La
verdad es que hubo varias, cada vez que la abuela salía de compras, el abuelo
se echaba a dormir en el sillón y se
quemaban los porotos. Cuando la abuela regresaba de sus mandados, ahí lo
encontraba durmiendo, mientras en la cocina, la olla se quemaba con los porotos
secos, sin agua. Entonces la abuela se indignaba, corría de un lado para el otro tratando de
salvar su olla y su cocimiento, pero
todo era inútil, el humo cubría con su espesa fragancia de porotos quemados
toda la casa, y el abuelo, qué va, como
si todo fuera normal, abría los ojos después del último ronquido y miraba un
punto lejano preguntando, ah ¿ya llegaste vieja? Para qué repetir lo que la
abuela le respondía que hasta el gato salía despavorido de la casa y el abuelo
se mantenía con un signo de interrogación en los ojos, preguntando, ¿qué pasa
vieja? ¿Ya se cocieron los porotos?, mira que me senté a pensar y parece que me dormí.
¡Ah, viejo haragán!, ¿no me digas que ahora tienes hambre? Así parece,
me desperté con mucha hambre, ¿ya están listos los famosos porotos? ¡Qué
disparate!, te los puedes comer quemados,
“te dije que los revolvieras y
estuvieras atento”, si sigues así de desatendido, te morirás igualito
que el ratón Pérez que se cayó en la olla por
flojonazo.
Oye viejo, si continúas de esta manera, no podré dejarte solo en la
casa, no tiene razón que tú te quedes,
mientras yo cargo mi espinazo con las bolsas del mercado. La próxima vez irás
tú con la lista de las compras y yo me quedaré en casa revolviendo los porotos.
Bueno, vieja, si tú quieres yo iré
y verás que ni me quejo, contestó el anciano refunfuñando por el reto.
A la semana siguiente le tocó
al abuelo ir de compras con una
larga lista y unas bolsas vacías. Al llegar al mercado justo en la entrada, se
encontró con un amigo de su infancia y se pusieron a conversar, el otro lo
invitó a un café de olla que doña
Matilde preparaba, allí en el mismo mercado. Conversaron mucho de antiguas pololas y desengaños, de amores
platónicos y de los prohibidos, los dos se echaban de vez en cuando algunas
porras, de pronto el abuelo se dio cuenta de la hora, porque ya estaba
sintiendo mucha hambre y se paró de prisa, luego se despidió de manos. ¡Chao
por ahora, otro día nos vemos
amigo! Ah, ¿ya te vas? Sí, sí, tengo una
lista de compras. El anciano caminó
rápido escarbándose los bolsillos pero no encontró la lista, ¿dónde se metió esa maldita hoja de papel?

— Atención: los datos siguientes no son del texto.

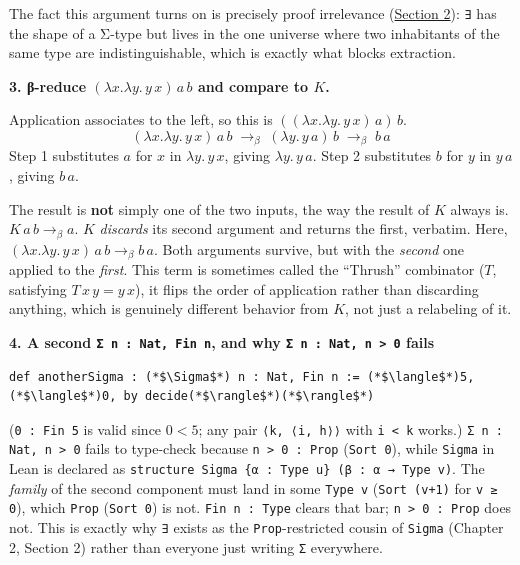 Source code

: The fact this argument turns on is precisely proof irrelevance (\hyperref[sec:02-terminology-and-coc:02-pi-sigma-and-coc:1]{Section 2}): \texttt{∃} has the shape of a Σ-type but lives in the one universe where two inhabitants of the same type are indistinguishable, which is exactly what blocks extraction.

\textbf{3. β-reduce \((\lambda x.\lambda y.\, y\, x)\, a\, b\) and compare to \(K\).}

Application associates to the left, so this is \(((\lambda x.\lambda y.\, y\, x)\, a)\, b\). \[
(\lambda x.\lambda y.\, y\, x)\, a\, b
\;\longrightarrow_\beta\; (\lambda y.\, y\, a)\, b
\;\longrightarrow_\beta\; b\, a
\] Step 1 substitutes \(a\) for \(x\) in \(\lambda y.\, y\, x\), giving \(\lambda y.\, y\, a\). Step 2 substitutes \(b\) for \(y\) in \(y\, a\), giving \(b\, a\).

The result is \textbf{not} simply one of the two inputs, the way the result of \(K\) always is. \(K\,a\,b \to_\beta a\). \(K\) \emph{discards} its second argument and returns the first, verbatim. Here, \((\lambda x.\lambda y.\, y\, x)\, a\, b
\to_\beta b\, a\). Both arguments survive, but with the \emph{second} one applied to the \emph{first}. This term is sometimes called the ``Thrush'' combinator (\(T\), satisfying \(T\, x\, y = y\, x\)), it flips the order of application rather than discarding anything, which is genuinely different behavior from \(K\), not just a relabeling of it.

\textbf{4. A second \texttt{Σ n : Nat, Fin n}, and why \texttt{Σ n : Nat, n > 0} fails}

\begin{lstlisting}
def anotherSigma : (*$\Sigma$*) n : Nat, Fin n := (*$\langle$*)5, (*$\langle$*)0, by decide(*$\rangle$*)(*$\rangle$*)
\end{lstlisting}

(\texttt{0 : Fin 5} is valid since \(0 < 5\); any pair \texttt{⟨k, ⟨i, h⟩⟩} with \texttt{i < k} works.) \texttt{Σ n : Nat, n > 0} fails to type-check because \texttt{n > 0 : Prop} (\texttt{Sort 0}), while \texttt{Sigma} in Lean is declared as \texttt{structure Sigma \{α : Type u\} (β : α → Type v)}. The \emph{family} of the second component must land in some \texttt{Type v} (\texttt{Sort (v+1)} for \texttt{v ≥ 0}), which \texttt{Prop} (\texttt{Sort 0}) is not. \texttt{Fin n : Type} clears that bar; \texttt{n > 0 : Prop} does not. This is exactly why \texttt{∃} exists as the \texttt{Prop}-restricted cousin of \texttt{Sigma} (Chapter 2, Section 2) rather than everyone just writing \texttt{Σ} everywhere.

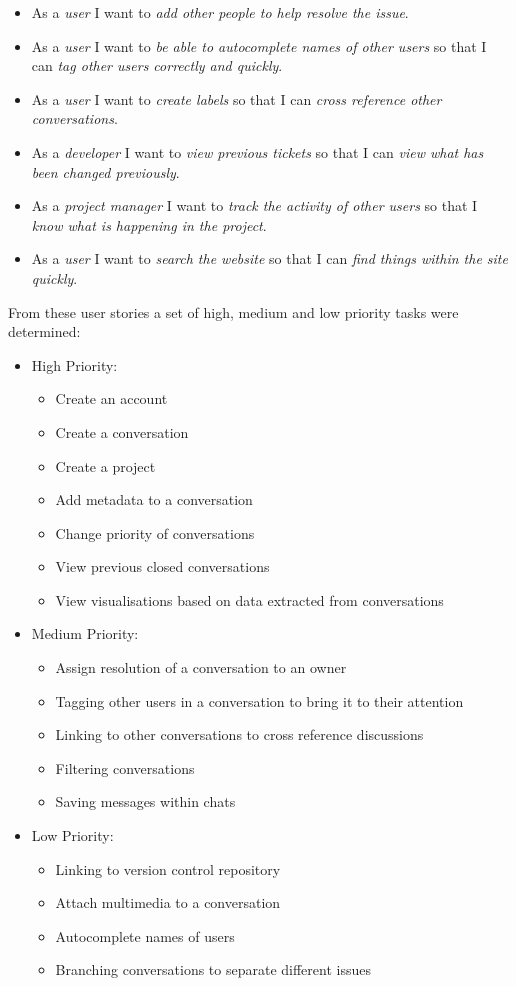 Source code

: \documentclass[a4paper]{l3proj}
\begin{document}
\begin{itemize}
\item As a \textit{user} I want to \textit{add other people to help resolve the issue}.
\item As a \textit{user} I want to \textit{be able to autocomplete names of other users} so that I can \textit{tag other users correctly and quickly}.
\item As a \textit{user} I want to \textit{create labels} so that I can \textit{cross reference other conversations}.
\item As a \textit{developer} I want to \textit{view previous tickets} so that I can \textit{view what has been changed previously}.
\item As a \textit{project manager} I want to \textit{track the activity of other users} so that I \textit{know what is happening in the project}.
\item As a \textit{user} I want to \textit{search the website} so that I can \textit{find things within the site quickly}.
\end{itemize}

From these user stories a set of high, medium and low priority tasks were determined:

\begin{itemize}
  \item High Priority:
  \begin{itemize}
    \item Create an account
	\item Create a conversation
	\item Create a project
	\item Add metadata to a conversation
	\item Change priority of conversations
	\item View previous closed conversations
	\item View visualisations based on data extracted from conversations
  \end{itemize}
  \item Medium Priority:
  \begin{itemize}
    \item Assign resolution of a conversation to an owner
	\item Tagging other users in a conversation to bring it to their attention
	\item Linking to other conversations to cross reference discussions
	\item Filtering conversations
	\item Saving messages within chats
  \end{itemize}
  \item Low Priority:
  \begin{itemize}
    \item Linking to version control repository
	\item Attach multimedia to a conversation
	\item Autocomplete names of users
	\item Branching conversations to separate different issues
  \end{itemize}
\end{itemize}
\end{document}
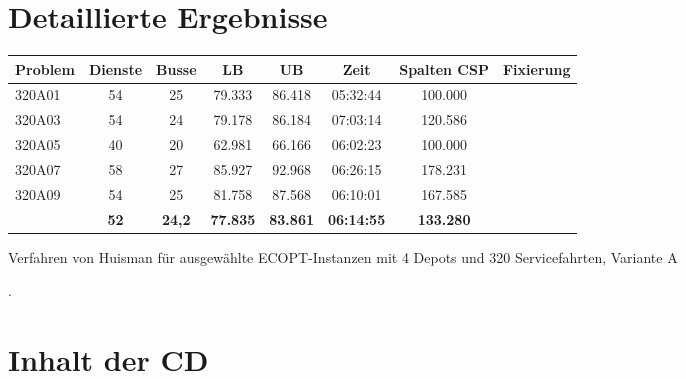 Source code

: \appendix

\chapter{Detaillierte Ergebnisse} \label{tables}


\begin{ergebnisse} \centering	
\begin{tabular}{lccccccc}

{\bf Problem} & {\bf Dienste} & {\bf Busse} &   {\bf LB} &   {\bf UB} & {\bf Zeit} & {\bf Spalten CSP} & {\bf Fixierung} \\
\hline
    320A01 &         54 &         25 &     79.333 &     86.418 &   05:32:44 &    100.000 &            \\

    320A03 &         54 &         24 &     79.178 &     86.184 &   07:03:14 &    120.586 &            \\

    320A05 &         40 &         20 &     62.981 &     66.166 &   06:02:23 &    100.000 &            \\

    320A07 &         58 &         27 &     85.927 &     92.968 &   06:26:15 &    178.231 &            \\

    320A09 &         54 &         25 &     81.758 &     87.568 &   06:10:01 &    167.585 &            \\
\hline
           &   {\bf 52} & {\bf 24,2} & {\bf 77.835} & {\bf 83.861} & {\bf 06:14:55} & {\bf 133.280} &     {\bf } \\

\end{tabular}  
\caption{Verfahren von Huisman für ausgewählte ECOPT-Instanzen mit 4 Depots und 320 Servicefahrten, Variante A}.
\end{ergebnisse}

\chapter{Inhalt der CD}

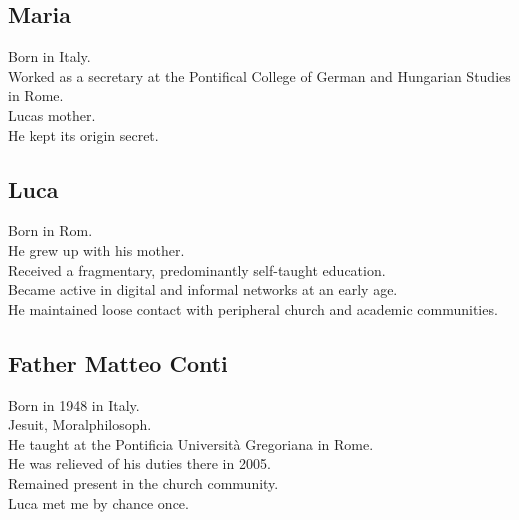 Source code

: \documentclass[
]{article}
\begin{document}
\subsection{Maria}\label{maria}

Born in Italy.\\
Worked as a secretary at the Pontifical College of German and Hungarian Studies in Rome.\\
Luca\textquotesingle s mother.\\
He kept its origin secret.

\subsection{Luca}\label{luca}

Born in Rom.\\
He grew up with his mother.\\
Received a fragmentary, predominantly self-taught education.\\
Became active in digital and informal networks at an early age.\\
He maintained loose contact with peripheral church and academic communities.

\subsection{Father Matteo Conti}\label{father-matteo-conti}

Born in 1948 in Italy.\\
Jesuit, Moralphilosoph.\\
He taught at the Pontificia Università Gregoriana in Rome.\\
He was relieved of his duties there in 2005.\\
Remained present in the church community.\\
Luca met me by chance once.
\end{document}
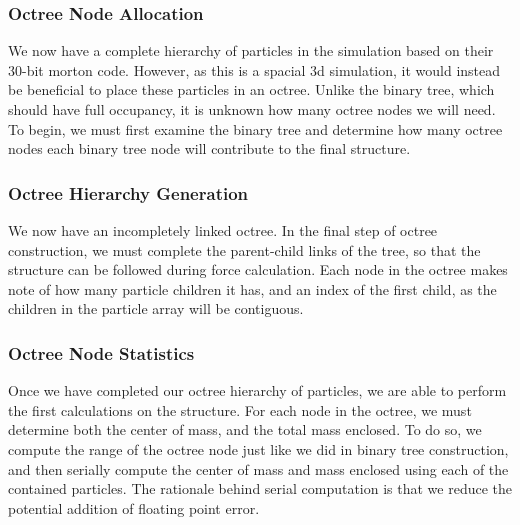 \documentclass{thesis}
\begin{document}
\subsubsection{Octree Node Allocation}
We now have a complete hierarchy of particles in the simulation based on their 30-bit morton code. However, as this is a spacial 3d simulation, it would instead be beneficial to place these particles in an octree. Unlike the binary tree, which should have full occupancy, it is unknown how many octree nodes we will need. To begin, we must first examine the binary tree and determine how many octree nodes each binary tree node will contribute to the final structure. 
\subsubsection{Octree Hierarchy Generation}
We now have an incompletely linked octree. In the final step of octree construction, we must complete the parent-child links of the tree, so that the structure can be followed during force calculation. Each node in the octree makes note of how many particle children it has, and an index of the first child, as the children in the particle array will be contiguous. 
\subsubsection{Octree Node Statistics}
Once we have completed our octree hierarchy of particles, we are able to perform the first calculations on the structure. For each node in the octree, we must determine both the center of mass, and the total mass enclosed. To do so, we compute the range of the octree node just like we did in binary tree construction, and then serially compute the center of mass and mass enclosed using each of the contained particles. The rationale behind serial computation is that we reduce the potential addition of floating point error.
\end{document}
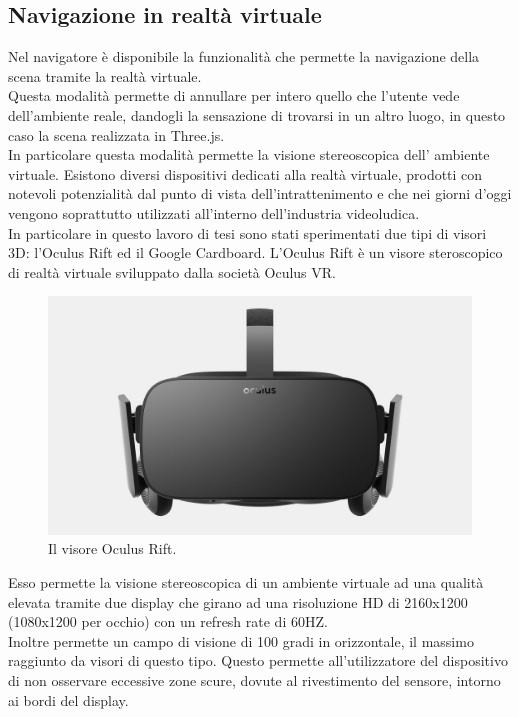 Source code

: \subsection{Navigazione in realtà virtuale}
Nel navigatore è disponibile la funzionalità che permette la navigazione della scena tramite la realtà virtuale.
\\
Questa modalità permette di annullare per intero quello che l’utente vede dell’ambiente reale, dandogli la sensazione di trovarsi in un altro luogo, in questo caso la scena realizzata in Three.js.
\\
In particolare questa modalità permette la visione stereoscopica dell’ ambiente virtuale.
Esistono diversi dispositivi dedicati alla realtà virtuale, prodotti con notevoli potenzialità dal punto di vista dell’intrattenimento e che nei giorni d’oggi vengono soprattutto utilizzati all’interno dell’industria videoludica.
\\
In particolare in questo lavoro di tesi sono stati sperimentati due tipi di visori 3D: l’Oculus Rift ed il Google Cardboard. 
L’Oculus Rift è un visore steroscopico di realtà virtuale sviluppato dalla società Oculus VR.
\begin{figure}[htb]
 \centering
 \includegraphics[width=1\linewidth]{images/chapter_navigazione_scena/oculus.jpg}\hfill
 \caption[Il visore Oculus Rift.]{Il visore Oculus Rift.}
 \label{fig:navigazione_scena_navigator_oculus}
\end{figure}
Esso permette la visione stereoscopica di un ambiente virtuale ad una qualità elevata tramite due display che girano ad una risoluzione HD di 2160x1200 (1080x1200 per occhio) con un refresh rate di 60HZ.
\\
Inoltre permette un campo di visione di 100 gradi in orizzontale, il massimo raggiunto da visori di questo tipo. Questo permette all’utilizzatore del dispositivo di non osservare eccessive zone scure, dovute al rivestimento del sensore, intorno ai bordi del display. 
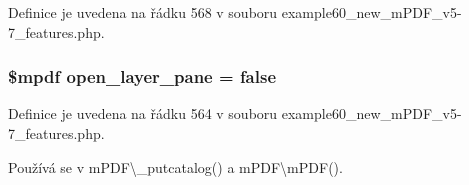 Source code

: Definice je uvedena na řádku 568 v souboru example60\-\_\-new\-\_\-m\-P\-D\-F\-\_\-v5-\/7\-\_\-features.\-php.

\hypertarget{example60__new__m_p_d_f__v5-7__features_8php_a3a527a18648151234e1357136e372e18}{
\subsubsection[{open\-\_\-layer\-\_\-pane}]{\setlength{\rightskip}{0pt plus 5cm}\$mpdf open\-\_\-layer\-\_\-pane = {\bf false}}}\label{example60__new__m_p_d_f__v5-7__features_8php_a3a527a18648151234e1357136e372e18}


Definice je uvedena na řádku 564 v souboru example60\-\_\-new\-\_\-m\-P\-D\-F\-\_\-v5-\/7\-\_\-features.\-php.



Používá se v m\-P\-D\-F\textbackslash{}\-\_\-putcatalog() a m\-P\-D\-F\textbackslash{}m\-P\-D\-F().

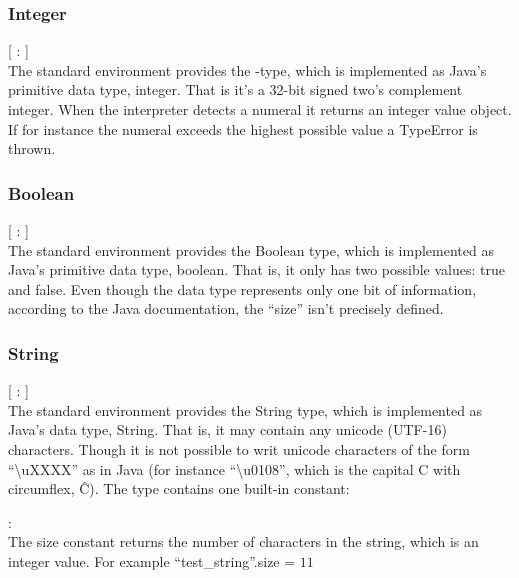 \subsubsection{Integer}

\begin{dlist}
  \item {}[ : ]\\
    The standard environment provides the -type, which is implemented as Java's primitive data type, integer. That is
it's a 32-bit signed two's complement integer. When the interpreter detects a numeral it returns an integer value object. If
for instance the numeral exceeds the highest possible value a TypeError is thrown.
\end{dlist}

\subsubsection{Boolean}

\begin{dlist}
  \item {}[ : ]\\
  The standard environment provides the Boolean type, which is implemented as Java's primitive data type, boolean. That is, it only has two possible values: true and false. Even though the data type represents only one bit of information, according to the Java documentation, the ``size'' isn't precisely defined. 
\end{dlist}

\subsubsection{String}
\begin{dlist}
  \item {}[ : ]\\
    The standard environment provides the String type, which is implemented as Java's data type, String. That is, it may contain any unicode (UTF-16) characters. Though it is not possible to writ unicode characters of the form ``\textbackslash{}uXXXX'' as in Java (for instance ``\textbackslash{}u0108'', which is the capital C with circumflex, Ĉ). The  type contains one built-in constant:  
  \begin{dlist}
  \item {} : \\
  The size constant returns the number of characters in the string, which is an integer value. For example ``test\_string''.size = $11$
  \end{dlist}
\end{dlist}
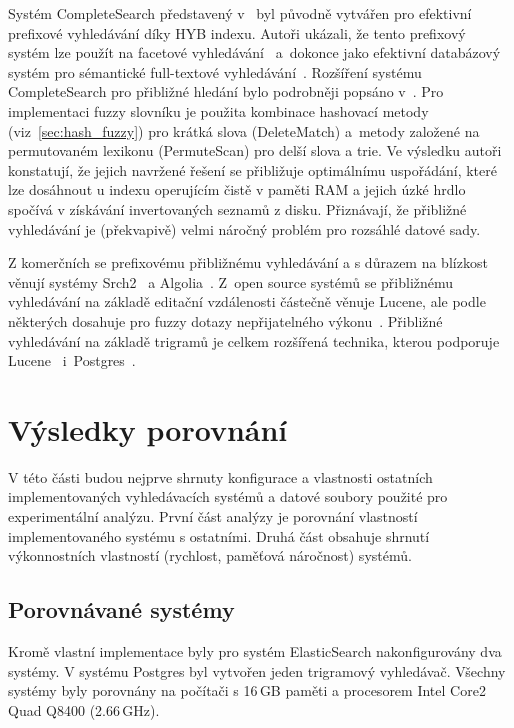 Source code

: \documentclass[11pt,letterpaper,oneside,openright]{book}
\begin{document}
Systém CompleteSearch představený v~\cite{Bast:2006:TLF:1148170.1148234} byl
původně vytvářen pro efektivní prefixové vyhledávání díky HYB indexu. Autoři
ukázali, že tento prefixový systém lze použít na facetové
vyhledávání~\cite{Bast_abstractwhen} a~dokonce jako efektivní databázový systém
pro sémantické full-textové vyhledávání~\cite{Bast:2007:EES:1277741.1277856}.
Rozšíření systému CompleteSearch pro přibližné hledání bylo podrobněji popsáno
v~\cite{Bast:2013:EFS:2457465.2457470}. Pro implementaci fuzzy slovníku je
použita kombinace hashovací metody (viz~\ref{sec:hash_fuzzy}) pro krátká slova
(DeleteMatch) a~metody založené na permutovaném lexikonu (PermuteScan) pro
delší slova a trie. Ve výsledku autoři konstatují, že jejich navržené řešení se
přibližuje optimálnímu uspořádání, které lze dosáhnout u indexu operujícím
čistě v paměti RAM a jejich úzké hrdlo spočívá v získávání invertovaných
seznamů z disku. Přiznávají, že přibližné vyhledávání je (překvapivě) velmi
náročný problém pro rozsáhlé datové sady.

Z komerčních se prefixovému přibližnému vyhledávání a s důrazem na blízkost
věnují systémy Srch2~\cite{srch2_website} a Algolia~\cite{algolia_website}.
Z~open source systémů se přibližnému vyhledávání na základě editační
vzdálenosti částečně věnuje Lucene, ale podle některých dosahuje pro fuzzy
dotazy nepřijatelného
výkonu~\cite{Bast:2013:EFS:2457465.2457470,algolia_vs_elasticsearch}. Přibližné
vyhledávání na základě trigramů je celkem rozšířená technika, kterou podporuje
Lucene~\cite{lucene_website} i~Postgres~\cite{postgres_website}.


\chapter{Výsledky porovnání} \label{sec:results}
V této části budou nejprve shrnuty konfigurace a vlastnosti ostatních
implementovaných vyhledávacích systémů a datové soubory použité pro
experimentální analýzu.  První část analýzy je porovnání vlastností
implementovaného systému s ostatními. Druhá část obsahuje shrnutí výkonnostních
vlastností (rychlost, paměťová náročnost) systémů.

\section{Porovnávané systémy}
Kromě vlastní implementace byly pro systém ElasticSearch nakonfigurovány
dva systémy. V systému Postgres byl vytvořen jeden trigramový
vyhledávač. Všechny systémy byly porovnány na počítači s 16\,GB paměti a
procesorem Intel Core2 Quad Q8400 (2.66\,GHz).
\end{document}
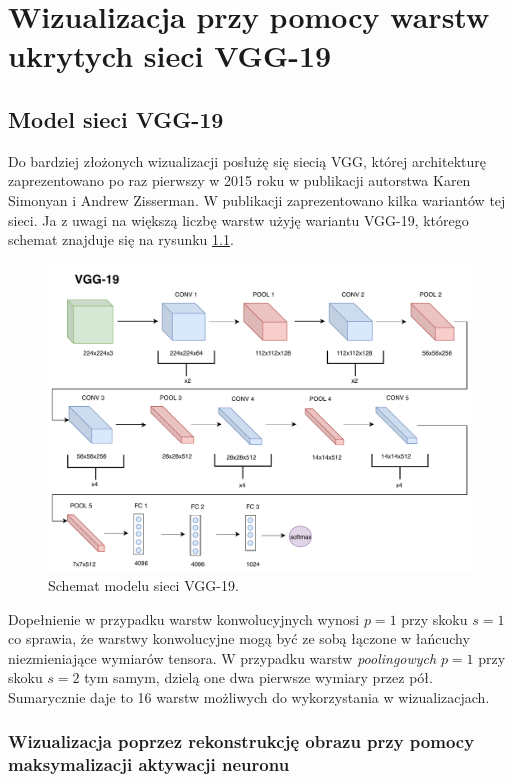 \chapter{Wizualizacja przy pomocy warstw ukrytych sieci VGG-19}
\label{chap:vgg}
\section{Model sieci VGG-19}
\label{vgg-model}

Do bardziej złożonych wizualizacji posłużę się siecią VGG, której architekturę zaprezentowano po raz pierwszy w 2015 roku w publikacji autorstwa Karen Simonyan i 
Andrew Zisserman\cite{vggpaper}. W publikacji zaprezentowano kilka wariantów tej sieci. Ja z uwagi na większą liczbę warstw użyję wariantu VGG-19, którego schemat znajduje się na rysunku \ref{fig:vgg19-schemat}.

\begin{figure}[ht]
\centerline{\includegraphics[scale=0.5]{resources/vgg/vgg.pdf}}
\caption{Schemat modelu sieci VGG-19.}
\label{fig:vgg19-schemat}
\end{figure}

Dopełnienie w przypadku warstw konwolucyjnych wynosi \(p=1\) przy skoku \(s=1\) co sprawia, że warstwy konwolucyjne mogą być ze sobą łączone w łańcuchy niezmieniające wymiarów tensora. W przypadku warstw \textit{poolingowych} \(p=1\) przy skoku \(s=2\) tym samym, dzielą one dwa pierwsze wymiary przez pół. Sumarycznie daje to 16 warstw możliwych do wykorzystania w wizualizacjach.

\subsection{Wizualizacja poprzez rekonstrukcję obrazu przy pomocy maksymalizacji aktywacji neuronu}
\label{vgg-mean-activation}

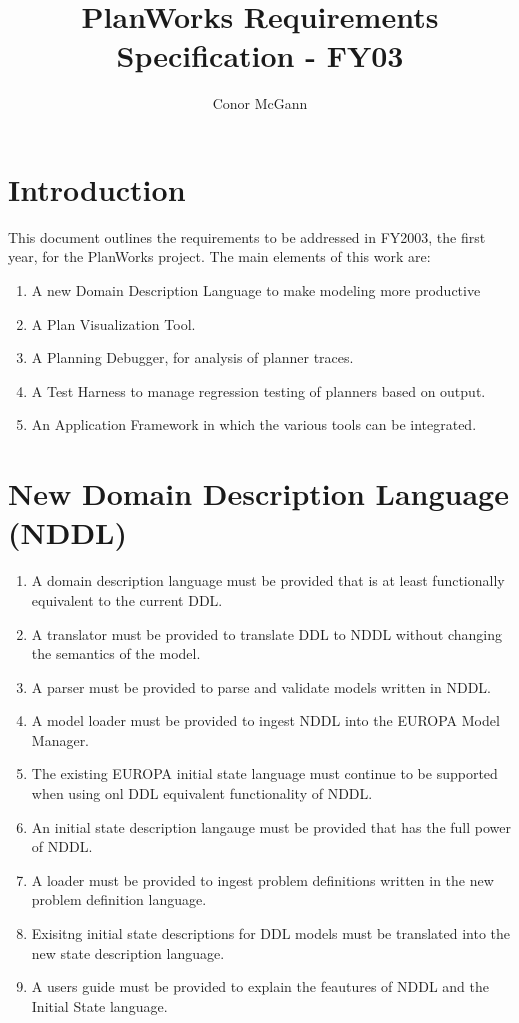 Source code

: \documentclass[twoside, 11pt]{article}
\author{Conor McGann}
\title{PlanWorks Requirements Specification - FY03}
\begin{document}
\maketitle

\section{Introduction}
This document outlines the requirements to be addressed in FY2003, the first year, for the PlanWorks project. The main elements of this work are:
\begin{enumerate}
\item A new Domain Description Language to make modeling more productive
\item A Plan Visualization Tool.
\item A Planning Debugger, for analysis of planner traces.
\item A Test Harness to manage regression testing of planners based on output.
\item An Application Framework in which the various tools can be integrated.
\end{enumerate}

\section{New Domain Description Language (NDDL)}
\begin{enumerate}
\item A domain description language must be provided that is at least functionally equivalent to the current DDL. 
\item A translator must be provided to translate DDL to NDDL without changing the semantics of the model.
\item A parser must be provided to parse and validate models written in NDDL.
\item A model loader must be provided to ingest NDDL into the EUROPA Model Manager.
\item The existing EUROPA initial state language must continue to be supported when using onl DDL equivalent functionality of NDDL.
\item An initial state description langauge must be provided that has the full power of NDDL.
\item A loader must be provided to ingest problem definitions written in the new problem definition language.
\item Exisitng initial state descriptions for DDL models must be translated into the new state description language.
\item A users guide must be provided to explain the feautures of NDDL and the Initial State language. 
\end{enumerate}
\end{document}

Iba tan distraído que no vio unas hojas de lechuga votadas en el suelo y
resbaló cayendo con estrépito, golpeándose en el frío pavimento. Los feriantes
alarmados lo fueron a asistir, pero del abuelo ni pio, estaba como muerto con
el golpe en la cabeza. Los paramédicos acudieron más tarde y se lo llevaron al
hospital, allí por más que trataron, el abuelo no volvió de su caída y lo dieron por fallecido.
Cuando la abuela se enteró del suceso, fue algo terrible para ella, no
se podía consolar echándose la culpa por haber mandado al viejo al mercado. Ese
día como nunca, los porotos quedaron de
maravilla y la mesa puesta envejeció sin los comensales. Después de un tiempo, la abuela se sentó
junto a la puerta de la calle, a llorar y a lamentarse de su desgracia,
pensando que tal vez, salvó al viejo de morir ahogado en la olla, como en el
cuento, pero de igual manera la muerte
le hizo una zancadilla y se lo llevó por despistado.